| Problem to work on |
Go over the entries and report the lines where the word "interest" occurs.

··· Dataset records

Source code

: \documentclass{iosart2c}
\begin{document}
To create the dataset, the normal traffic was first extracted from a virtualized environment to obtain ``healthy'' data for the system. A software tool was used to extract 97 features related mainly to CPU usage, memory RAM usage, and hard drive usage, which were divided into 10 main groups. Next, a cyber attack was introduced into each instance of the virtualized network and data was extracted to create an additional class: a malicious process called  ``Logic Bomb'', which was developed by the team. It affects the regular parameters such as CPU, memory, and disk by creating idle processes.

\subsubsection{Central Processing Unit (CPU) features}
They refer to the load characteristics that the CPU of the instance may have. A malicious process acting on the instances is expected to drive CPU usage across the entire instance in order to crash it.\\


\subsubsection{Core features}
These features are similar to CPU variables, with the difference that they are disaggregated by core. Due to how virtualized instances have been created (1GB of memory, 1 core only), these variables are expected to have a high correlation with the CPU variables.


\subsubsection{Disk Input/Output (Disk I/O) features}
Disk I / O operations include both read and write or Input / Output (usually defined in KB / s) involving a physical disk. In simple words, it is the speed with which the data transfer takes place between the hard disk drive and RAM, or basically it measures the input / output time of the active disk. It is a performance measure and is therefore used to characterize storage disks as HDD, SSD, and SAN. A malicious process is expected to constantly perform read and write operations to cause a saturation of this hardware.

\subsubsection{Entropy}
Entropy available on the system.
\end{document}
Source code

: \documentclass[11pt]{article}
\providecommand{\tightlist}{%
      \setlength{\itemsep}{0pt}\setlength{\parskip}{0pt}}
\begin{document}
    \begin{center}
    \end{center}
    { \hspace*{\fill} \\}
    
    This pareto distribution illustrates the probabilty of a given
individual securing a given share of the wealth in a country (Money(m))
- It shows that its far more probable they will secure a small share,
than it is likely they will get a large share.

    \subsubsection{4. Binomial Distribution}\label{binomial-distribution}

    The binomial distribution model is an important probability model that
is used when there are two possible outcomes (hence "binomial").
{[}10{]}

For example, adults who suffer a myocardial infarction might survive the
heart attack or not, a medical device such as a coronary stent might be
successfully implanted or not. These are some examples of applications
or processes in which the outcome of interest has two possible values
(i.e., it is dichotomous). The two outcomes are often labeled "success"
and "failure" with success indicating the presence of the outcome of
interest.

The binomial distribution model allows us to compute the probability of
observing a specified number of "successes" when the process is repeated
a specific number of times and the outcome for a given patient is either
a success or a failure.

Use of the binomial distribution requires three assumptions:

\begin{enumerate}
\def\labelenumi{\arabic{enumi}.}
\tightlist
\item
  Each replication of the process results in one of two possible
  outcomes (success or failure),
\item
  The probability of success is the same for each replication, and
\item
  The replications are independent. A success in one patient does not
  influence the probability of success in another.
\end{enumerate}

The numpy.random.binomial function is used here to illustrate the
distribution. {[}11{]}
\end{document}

······

| Task solution |
or processes in which the outcome of interest has two possible values
interest.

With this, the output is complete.